Li Yao, Chariker Logan, Young Lai-Sang
Department of Mathematics and Statistics, University of Massachusetts Amherst, Amherst, MA, 01002, USA.
Courant Institute of Mathematical Sciences, New York University, New York, NY, 10012, USA.
J Math Biol. 2019 Jan;78(1-2):83-115. doi: 10.1007/s00285-018-1268-0. Epub 2018 Jul 30.

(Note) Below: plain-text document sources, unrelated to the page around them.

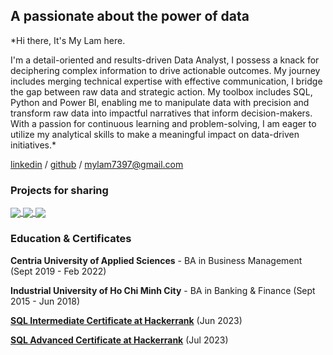 ## A passionate about the power of data
*Hi there, It's My Lam here. 

I'm a detail-oriented and results-driven Data Analyst, I possess a knack for deciphering complex information to drive actionable outcomes. My journey includes merging technical expertise with effective communication, I bridge the gap between raw data and strategic action. My toolbox includes SQL, Python and Power BI, enabling me to manipulate data with precision and transform raw data into impactful narratives that inform decision-makers. With a passion for continuous learning and problem-solving, I am eager to utilize my analytical skills to make a meaningful impact on data-driven initiatives.*

[linkedin](https://www.linkedin.com/in/mylam7/) / [github](https://github.com/mylam7) / mylam7397@gmail.com
 
### **Projects for sharing**

<a href="https://github.com/mylam7/PBI">
  <!-- Change the `github-readme-stats.anuraghazra1.vercel.app` to `github-readme-stats.vercel.app`  -->
  <img align="center" src="https://github-readme-stats.vercel.app/api/pin/?username=mylam7&repo=PBI&theme=shadow_blue" />
</a>  
<a href="https://github.com/mylam7/Explore-Ecommerce-Dataset">
  <!-- Change the `github-readme-stats.anuraghazra1.vercel.app` to `github-readme-stats.vercel.app`  -->
  <img align="center" src="https://github-readme-stats.vercel.app/api/pin/?username=mylam7&repo=Explore-Ecommerce-Dataset&theme=shadow_blue" />
</a>  
<a href="https://github.com/pth11/ML_4G_service_prediction">
  <!-- Change the `github-readme-stats.anuraghazra1.vercel.app` to `github-readme-stats.vercel.app`  -->
  <img align="center" src="https://github-readme-stats.vercel.app/api/pin/?username=pth11&repo=ML_4G_service_prediction&theme=shadow_blue" />
</a>  

### **Education & Certificates**
**Centria University of  Applied Sciences** - BA in Business Management	 (Sept 2019 - Feb 2022)

**Industrial University of Ho Chi Minh City** - BA in Banking & Finance (Sept 2015 - Jun 2018)

[**SQL Intermediate Certificate at Hackerrank**](https://www.hackerrank.com/certificates/17b0cfed2ea2) (Jun 2023)

[**SQL Advanced Certificate at Hackerrank**](https://www.hackerrank.com/certificates/2f2af6f89d1c) (Jul 2023)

This paper introduces a class of stochastic models of interacting neurons with emergent dynamics similar to those seen in local cortical populations. Rigorous results on existence and uniqueness of nonequilibrium steady states are proved. These network models are then compared to very simple reduced models driven by the same mean excitatory and inhibitory currents. Discrepancies in firing rates between network and reduced models are investigated and explained by correlations in spiking, or partial synchronization, working in concert with "nonlinearities" in the time evolution of membrane potentials. The use of simple random walks and their first passage times to simulate fluctuations in neuronal membrane potentials and interspike times is also considered.
本文介绍了一类相互作用神经元的随机模型,其涌现动力学类似于在局部皮层群体中观察到的动力学。证明了非平衡稳态存在性和唯一性的严格结果。然后将这些网络模型与由相同平均兴奋性和抑制性电流驱动的非常简单的简化模型进行比较。研究了网络模型和简化模型之间放电率的差异,并通过尖峰相关性或部分同步与膜电位时间演化中的“非线性”协同作用来解释。还考虑了使用简单随机游走及其首次通过时间来模拟神经元膜电位和峰间期的波动。